RECORDED INFORMATION -

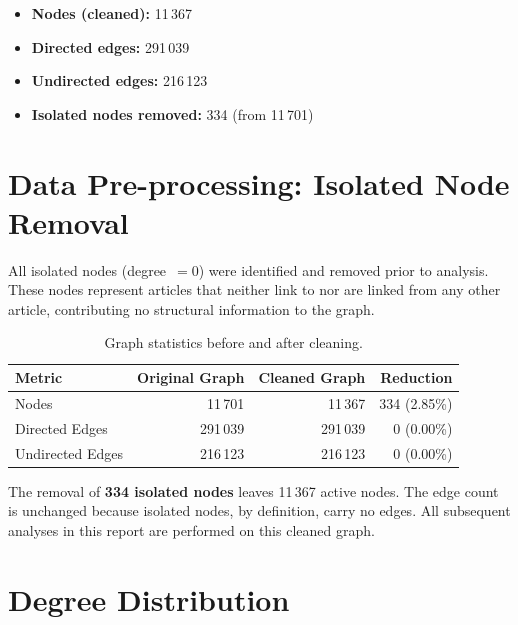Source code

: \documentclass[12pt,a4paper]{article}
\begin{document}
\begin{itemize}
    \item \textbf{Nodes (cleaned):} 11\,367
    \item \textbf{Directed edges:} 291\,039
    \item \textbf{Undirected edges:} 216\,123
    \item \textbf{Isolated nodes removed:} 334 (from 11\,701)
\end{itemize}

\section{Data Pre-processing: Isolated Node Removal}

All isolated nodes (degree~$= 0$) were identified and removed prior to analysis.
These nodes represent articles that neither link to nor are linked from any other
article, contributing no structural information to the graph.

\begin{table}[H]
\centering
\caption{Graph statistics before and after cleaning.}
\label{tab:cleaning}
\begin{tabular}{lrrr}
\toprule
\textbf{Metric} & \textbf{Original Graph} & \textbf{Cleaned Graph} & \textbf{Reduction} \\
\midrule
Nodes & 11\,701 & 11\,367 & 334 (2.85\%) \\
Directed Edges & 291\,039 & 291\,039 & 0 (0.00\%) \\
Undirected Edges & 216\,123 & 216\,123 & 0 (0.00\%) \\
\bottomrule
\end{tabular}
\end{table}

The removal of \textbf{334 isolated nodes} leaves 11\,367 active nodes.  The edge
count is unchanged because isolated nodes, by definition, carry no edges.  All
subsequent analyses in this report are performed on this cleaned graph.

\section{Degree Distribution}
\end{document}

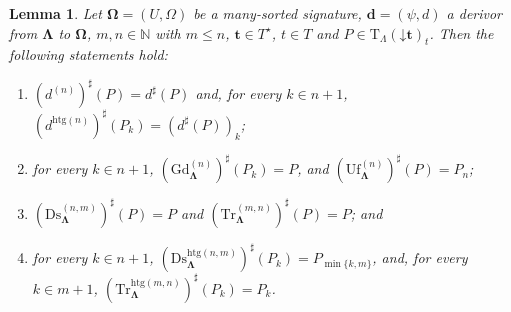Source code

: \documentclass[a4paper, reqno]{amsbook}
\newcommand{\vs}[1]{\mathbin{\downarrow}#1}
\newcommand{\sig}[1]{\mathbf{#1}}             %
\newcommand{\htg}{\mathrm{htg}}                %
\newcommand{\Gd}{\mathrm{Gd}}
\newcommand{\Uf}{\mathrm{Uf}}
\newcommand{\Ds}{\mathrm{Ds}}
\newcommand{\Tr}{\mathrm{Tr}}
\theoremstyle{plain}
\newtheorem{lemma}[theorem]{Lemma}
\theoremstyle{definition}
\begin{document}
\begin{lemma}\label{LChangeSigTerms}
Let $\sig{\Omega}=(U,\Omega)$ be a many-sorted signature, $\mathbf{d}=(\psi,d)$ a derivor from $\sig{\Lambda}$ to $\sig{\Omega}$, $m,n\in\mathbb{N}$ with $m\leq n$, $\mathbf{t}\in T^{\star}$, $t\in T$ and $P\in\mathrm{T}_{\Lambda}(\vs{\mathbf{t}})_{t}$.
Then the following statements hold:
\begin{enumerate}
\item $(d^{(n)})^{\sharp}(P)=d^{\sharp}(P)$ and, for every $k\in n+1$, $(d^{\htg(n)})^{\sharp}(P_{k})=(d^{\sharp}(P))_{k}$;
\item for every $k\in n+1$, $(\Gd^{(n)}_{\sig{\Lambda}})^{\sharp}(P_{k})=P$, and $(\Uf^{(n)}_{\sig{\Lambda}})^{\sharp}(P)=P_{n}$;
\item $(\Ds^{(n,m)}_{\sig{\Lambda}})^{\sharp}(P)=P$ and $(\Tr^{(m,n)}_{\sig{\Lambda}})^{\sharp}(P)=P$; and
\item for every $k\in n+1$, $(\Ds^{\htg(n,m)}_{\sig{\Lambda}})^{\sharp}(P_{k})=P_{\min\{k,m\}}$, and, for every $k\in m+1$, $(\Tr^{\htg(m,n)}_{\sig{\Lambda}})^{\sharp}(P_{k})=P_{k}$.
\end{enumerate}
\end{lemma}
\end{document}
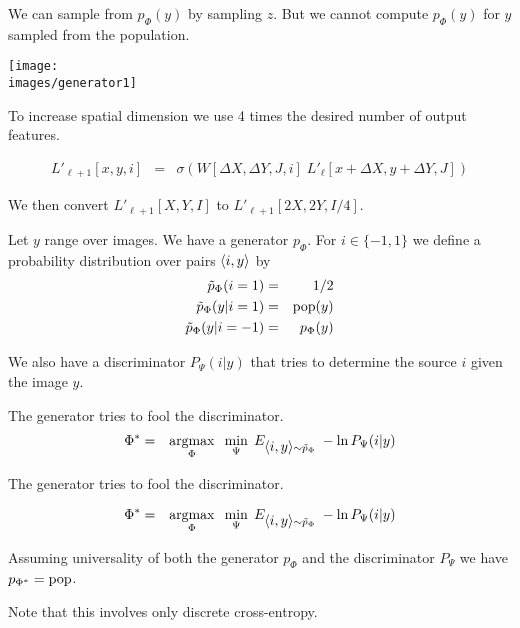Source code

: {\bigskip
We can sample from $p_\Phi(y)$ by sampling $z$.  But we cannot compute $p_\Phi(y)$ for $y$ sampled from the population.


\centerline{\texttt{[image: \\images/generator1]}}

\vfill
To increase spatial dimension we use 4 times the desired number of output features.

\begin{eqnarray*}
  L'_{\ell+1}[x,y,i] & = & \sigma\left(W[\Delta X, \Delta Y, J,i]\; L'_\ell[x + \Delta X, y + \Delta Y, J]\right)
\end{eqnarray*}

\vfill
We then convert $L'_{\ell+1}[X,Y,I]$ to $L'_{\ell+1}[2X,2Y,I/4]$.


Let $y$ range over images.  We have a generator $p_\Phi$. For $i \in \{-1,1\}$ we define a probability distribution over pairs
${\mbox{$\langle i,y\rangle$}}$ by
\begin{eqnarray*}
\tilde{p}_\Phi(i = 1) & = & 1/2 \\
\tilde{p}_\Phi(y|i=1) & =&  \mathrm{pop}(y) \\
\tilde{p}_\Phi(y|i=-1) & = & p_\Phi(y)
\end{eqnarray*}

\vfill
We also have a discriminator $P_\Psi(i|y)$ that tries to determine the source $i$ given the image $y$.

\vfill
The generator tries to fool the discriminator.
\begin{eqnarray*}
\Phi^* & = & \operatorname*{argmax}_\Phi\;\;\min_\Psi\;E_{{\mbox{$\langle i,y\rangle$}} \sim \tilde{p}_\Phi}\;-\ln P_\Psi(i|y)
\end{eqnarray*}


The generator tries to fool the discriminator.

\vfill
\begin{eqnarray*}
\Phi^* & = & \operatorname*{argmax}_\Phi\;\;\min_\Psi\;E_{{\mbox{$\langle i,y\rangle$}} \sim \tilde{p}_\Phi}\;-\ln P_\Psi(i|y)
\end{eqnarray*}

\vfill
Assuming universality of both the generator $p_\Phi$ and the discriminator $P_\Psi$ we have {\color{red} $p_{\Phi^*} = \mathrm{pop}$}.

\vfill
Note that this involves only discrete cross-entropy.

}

PROBLEM STATEMENT - Copy each entry above exactly; drop the pictures.

RESULT -
Source code

: \documentclass[12pt,a4paper]{article}
\begin{document}
\begin{itemize}
    \item \textbf{Nodes (cleaned):} 11\,367
    \item \textbf{Directed edges:} 291\,039
    \item \textbf{Undirected edges:} 216\,123
    \item \textbf{Isolated nodes removed:} 334 (from 11\,701)
\end{itemize}

\section{Data Pre-processing: Isolated Node Removal}

All isolated nodes (degree~$= 0$) were identified and removed prior to analysis.
These nodes represent articles that neither link to nor are linked from any other
article, contributing no structural information to the graph.

\begin{table}[H]
\centering
\caption{Graph statistics before and after cleaning.}
\label{tab:cleaning}
\begin{tabular}{lrrr}
\toprule
\textbf{Metric} & \textbf{Original Graph} & \textbf{Cleaned Graph} & \textbf{Reduction} \\
\midrule
Nodes & 11\,701 & 11\,367 & 334 (2.85\%) \\
Directed Edges & 291\,039 & 291\,039 & 0 (0.00\%) \\
Undirected Edges & 216\,123 & 216\,123 & 0 (0.00\%) \\
\bottomrule
\end{tabular}
\end{table}

The removal of \textbf{334 isolated nodes} leaves 11\,367 active nodes.  The edge
count is unchanged because isolated nodes, by definition, carry no edges.  All
subsequent analyses in this report are performed on this cleaned graph.

\section{Degree Distribution}
\end{document}

Source code

: \documentclass[a4paper, reqno]{amsbook}
\newcommand{\vs}[1]{\mathbin{\downarrow}#1}
\newcommand{\sig}[1]{\mathbf{#1}}             %
\newcommand{\htg}{\mathrm{htg}}                %
\newcommand{\Gd}{\mathrm{Gd}}
\newcommand{\Uf}{\mathrm{Uf}}
\newcommand{\Ds}{\mathrm{Ds}}
\newcommand{\Tr}{\mathrm{Tr}}
\theoremstyle{plain}
\newtheorem{lemma}[theorem]{Lemma}
\theoremstyle{definition}
\begin{document}
\begin{lemma}\label{LChangeSigTerms}
Let $\sig{\Omega}=(U,\Omega)$ be a many-sorted signature, $\mathbf{d}=(\psi,d)$ a derivor from $\sig{\Lambda}$ to $\sig{\Omega}$, $m,n\in\mathbb{N}$ with $m\leq n$, $\mathbf{t}\in T^{\star}$, $t\in T$ and $P\in\mathrm{T}_{\Lambda}(\vs{\mathbf{t}})_{t}$.
Then the following statements hold:
\begin{enumerate}
\item $(d^{(n)})^{\sharp}(P)=d^{\sharp}(P)$ and, for every $k\in n+1$, $(d^{\htg(n)})^{\sharp}(P_{k})=(d^{\sharp}(P))_{k}$;
\item for every $k\in n+1$, $(\Gd^{(n)}_{\sig{\Lambda}})^{\sharp}(P_{k})=P$, and $(\Uf^{(n)}_{\sig{\Lambda}})^{\sharp}(P)=P_{n}$;
\item $(\Ds^{(n,m)}_{\sig{\Lambda}})^{\sharp}(P)=P$ and $(\Tr^{(m,n)}_{\sig{\Lambda}})^{\sharp}(P)=P$; and
\item for every $k\in n+1$, $(\Ds^{\htg(n,m)}_{\sig{\Lambda}})^{\sharp}(P_{k})=P_{\min\{k,m\}}$, and, for every $k\in m+1$, $(\Tr^{\htg(m,n)}_{\sig{\Lambda}})^{\sharp}(P_{k})=P_{k}$.
\end{enumerate}
\end{lemma}
\end{document}
Source code

: {\bigskip
We can sample from $p_\Phi(y)$ by sampling $z$.  But we cannot compute $p_\Phi(y)$ for $y$ sampled from the population.


\centerline{\texttt{[image: \\images/generator1]}}

\vfill
To increase spatial dimension we use 4 times the desired number of output features.

\begin{eqnarray*}
  L'_{\ell+1}[x,y,i] & = & \sigma\left(W[\Delta X, \Delta Y, J,i]\; L'_\ell[x + \Delta X, y + \Delta Y, J]\right)
\end{eqnarray*}

\vfill
We then convert $L'_{\ell+1}[X,Y,I]$ to $L'_{\ell+1}[2X,2Y,I/4]$.


Let $y$ range over images.  We have a generator $p_\Phi$. For $i \in \{-1,1\}$ we define a probability distribution over pairs
${\mbox{$\langle i,y\rangle$}}$ by
\begin{eqnarray*}
\tilde{p}_\Phi(i = 1) & = & 1/2 \\
\tilde{p}_\Phi(y|i=1) & =&  \mathrm{pop}(y) \\
\tilde{p}_\Phi(y|i=-1) & = & p_\Phi(y)
\end{eqnarray*}

\vfill
We also have a discriminator $P_\Psi(i|y)$ that tries to determine the source $i$ given the image $y$.

\vfill
The generator tries to fool the discriminator.
\begin{eqnarray*}
\Phi^* & = & \operatorname*{argmax}_\Phi\;\;\min_\Psi\;E_{{\mbox{$\langle i,y\rangle$}} \sim \tilde{p}_\Phi}\;-\ln P_\Psi(i|y)
\end{eqnarray*}


The generator tries to fool the discriminator.

\vfill
\begin{eqnarray*}
\Phi^* & = & \operatorname*{argmax}_\Phi\;\;\min_\Psi\;E_{{\mbox{$\langle i,y\rangle$}} \sim \tilde{p}_\Phi}\;-\ln P_\Psi(i|y)
\end{eqnarray*}

\vfill
Assuming universality of both the generator $p_\Phi$ and the discriminator $P_\Psi$ we have {\color{red} $p_{\Phi^*} = \mathrm{pop}$}.

\vfill
Note that this involves only discrete cross-entropy.

}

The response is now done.